[Start of Attachment]

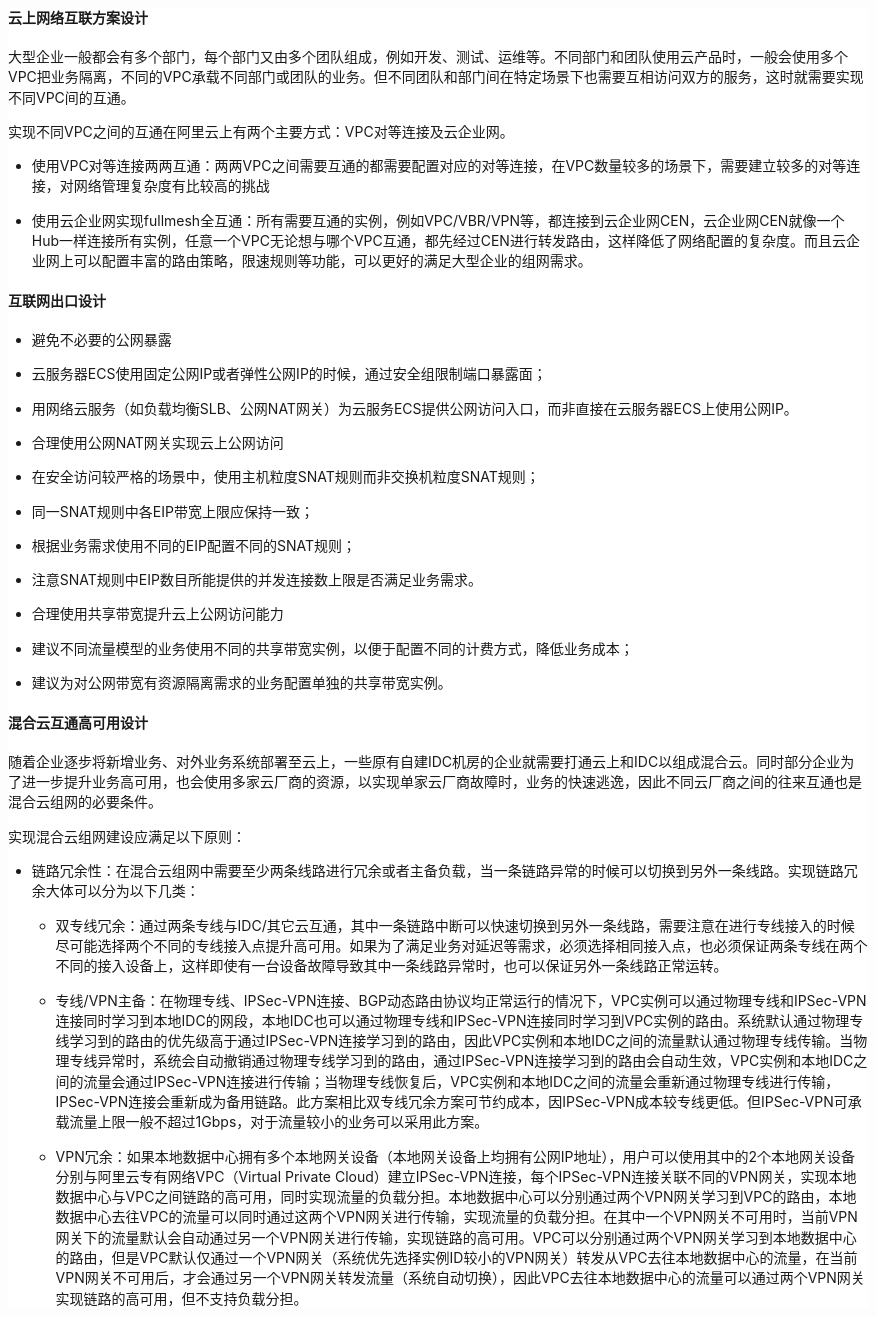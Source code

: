 
#### 云上网络互联方案设计

大型企业一般都会有多个部门，每个部门又由多个团队组成，例如开发、测试、运维等。不同部门和团队使用云产品时，一般会使用多个VPC把业务隔离，不同的VPC承载不同部门或团队的业务。但不同团队和部门间在特定场景下也需要互相访问双方的服务，这时就需要实现不同VPC间的互通。


实现不同VPC之间的互通在阿里云上有两个主要方式：VPC对等连接及云企业网。

- 使用VPC对等连接两两互通：两两VPC之间需要互通的都需要配置对应的对等连接，在VPC数量较多的场景下，需要建立较多的对等连接，对网络管理复杂度有比较高的挑战

- 使用云企业网实现fullmesh全互通：所有需要互通的实例，例如VPC/VBR/VPN等，都连接到云企业网CEN，云企业网CEN就像一个Hub一样连接所有实例，任意一个VPC无论想与哪个VPC互通，都先经过CEN进行转发路由，这样降低了网络配置的复杂度。而且云企业网上可以配置丰富的路由策略，限速规则等功能，可以更好的满足大型企业的组网需求。
 

#### 互联网出口设计

- 避免不必要的公网暴露

- 云服务器ECS使用固定公网IP或者弹性公网IP的时候，通过安全组限制端口暴露面；

- 用网络云服务（如负载均衡SLB、公网NAT网关）为云服务ECS提供公网访问入口，而非直接在云服务器ECS上使用公网IP。

- 合理使用公网NAT网关实现云上公网访问

- 在安全访问较严格的场景中，使用主机粒度SNAT规则而非交换机粒度SNAT规则；

- 同一SNAT规则中各EIP带宽上限应保持一致；

- 根据业务需求使用不同的EIP配置不同的SNAT规则；

- 注意SNAT规则中EIP数目所能提供的并发连接数上限是否满足业务需求。

- 合理使用共享带宽提升云上公网访问能力

- 建议不同流量模型的业务使用不同的共享带宽实例，以便于配置不同的计费方式，降低业务成本；

- 建议为对公网带宽有资源隔离需求的业务配置单独的共享带宽实例。

#### 混合云互通高可用设计

随着企业逐步将新增业务、对外业务系统部署至云上，一些原有自建IDC机房的企业就需要打通云上和IDC以组成混合云。同时部分企业为了进一步提升业务高可用，也会使用多家云厂商的资源，以实现单家云厂商故障时，业务的快速逃逸，因此不同云厂商之间的往来互通也是混合云组网的必要条件。

实现混合云组网建设应满足以下原则：

- 链路冗余性：在混合云组网中需要至少两条线路进行冗余或者主备负载，当一条链路异常的时候可以切换到另外一条线路。实现链路冗余大体可以分为以下几类：

  - 双专线冗余：通过两条专线与IDC/其它云互通，其中一条链路中断可以快速切换到另外一条线路，需要注意在进行专线接入的时候尽可能选择两个不同的专线接入点提升高可用。如果为了满足业务对延迟等需求，必须选择相同接入点，也必须保证两条专线在两个不同的接入设备上，这样即使有一台设备故障导致其中一条线路异常时，也可以保证另外一条线路正常运转。

  - 专线/VPN主备：在物理专线、IPSec-VPN连接、BGP动态路由协议均正常运行的情况下，VPC实例可以通过物理专线和IPSec-VPN连接同时学习到本地IDC的网段，本地IDC也可以通过物理专线和IPSec-VPN连接同时学习到VPC实例的路由。系统默认通过物理专线学习到的路由的优先级高于通过IPSec-VPN连接学习到的路由，因此VPC实例和本地IDC之间的流量默认通过物理专线传输。当物理专线异常时，系统会自动撤销通过物理专线学习到的路由，通过IPSec-VPN连接学习到的路由会自动生效，VPC实例和本地IDC之间的流量会通过IPSec-VPN连接进行传输；当物理专线恢复后，VPC实例和本地IDC之间的流量会重新通过物理专线进行传输，IPSec-VPN连接会重新成为备用链路。此方案相比双专线冗余方案可节约成本，因IPSec-VPN成本较专线更低。但IPSec-VPN可承载流量上限一般不超过1Gbps，对于流量较小的业务可以采用此方案。

  - VPN冗余：如果本地数据中心拥有多个本地网关设备（本地网关设备上均拥有公网IP地址），用户可以使用其中的2个本地网关设备分别与阿里云专有网络VPC（Virtual Private Cloud）建立IPSec-VPN连接，每个IPSec-VPN连接关联不同的VPN网关，实现本地数据中心与VPC之间链路的高可用，同时实现流量的负载分担。本地数据中心可以分别通过两个VPN网关学习到VPC的路由，本地数据中心去往VPC的流量可以同时通过这两个VPN网关进行传输，实现流量的负载分担。在其中一个VPN网关不可用时，当前VPN网关下的流量默认会自动通过另一个VPN网关进行传输，实现链路的高可用。VPC可以分别通过两个VPN网关学习到本地数据中心的路由，但是VPC默认仅通过一个VPN网关（系统优先选择实例ID较小的VPN网关）转发从VPC去往本地数据中心的流量，在当前VPN网关不可用后，才会通过另一个VPN网关转发流量（系统自动切换），因此VPC去往本地数据中心的流量可以通过两个VPN网关实现链路的高可用，但不支持负载分担。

[End of Attachment]

• PROBLEM TO WORK ON: Print, exactly and only, the lines running from the one with "实现混合云组网建设应满足以下原则：" to the end of the data above.

• ANSWER SPACE:
实现混合云组网建设应满足以下原则：

- 链路冗余性：在混合云组网中需要至少两条线路进行冗余或者主备负载，当一条链路异常的时候可以切换到另外一条线路。实现链路冗余大体可以分为以下几类：

  - 双专线冗余：通过两条专线与IDC/其它云互通，其中一条链路中断可以快速切换到另外一条线路，需要注意在进行专线接入的时候尽可能选择两个不同的专线接入点提升高可用。如果为了满足业务对延迟等需求，必须选择相同接入点，也必须保证两条专线在两个不同的接入设备上，这样即使有一台设备故障导致其中一条线路异常时，也可以保证另外一条线路正常运转。

  - 专线/VPN主备：在物理专线、IPSec-VPN连接、BGP动态路由协议均正常运行的情况下，VPC实例可以通过物理专线和IPSec-VPN连接同时学习到本地IDC的网段，本地IDC也可以通过物理专线和IPSec-VPN连接同时学习到VPC实例的路由。系统默认通过物理专线学习到的路由的优先级高于通过IPSec-VPN连接学习到的路由，因此VPC实例和本地IDC之间的流量默认通过物理专线传输。当物理专线异常时，系统会自动撤销通过物理专线学习到的路由，通过IPSec-VPN连接学习到的路由会自动生效，VPC实例和本地IDC之间的流量会通过IPSec-VPN连接进行传输；当物理专线恢复后，VPC实例和本地IDC之间的流量会重新通过物理专线进行传输，IPSec-VPN连接会重新成为备用链路。此方案相比双专线冗余方案可节约成本，因IPSec-VPN成本较专线更低。但IPSec-VPN可承载流量上限一般不超过1Gbps，对于流量较小的业务可以采用此方案。

  - VPN冗余：如果本地数据中心拥有多个本地网关设备（本地网关设备上均拥有公网IP地址），用户可以使用其中的2个本地网关设备分别与阿里云专有网络VPC（Virtual Private Cloud）建立IPSec-VPN连接，每个IPSec-VPN连接关联不同的VPN网关，实现本地数据中心与VPC之间链路的高可用，同时实现流量的负载分担。本地数据中心可以分别通过两个VPN网关学习到VPC的路由，本地数据中心去往VPC的流量可以同时通过这两个VPN网关进行传输，实现流量的负载分担。在其中一个VPN网关不可用时，当前VPN网关下的流量默认会自动通过另一个VPN网关进行传输，实现链路的高可用。VPC可以分别通过两个VPN网关学习到本地数据中心的路由，但是VPC默认仅通过一个VPN网关（系统优先选择实例ID较小的VPN网关）转发从VPC去往本地数据中心的流量，在当前VPN网关不可用后，才会通过另一个VPN网关转发流量（系统自动切换），因此VPC去往本地数据中心的流量可以通过两个VPN网关实现链路的高可用，但不支持负载分担。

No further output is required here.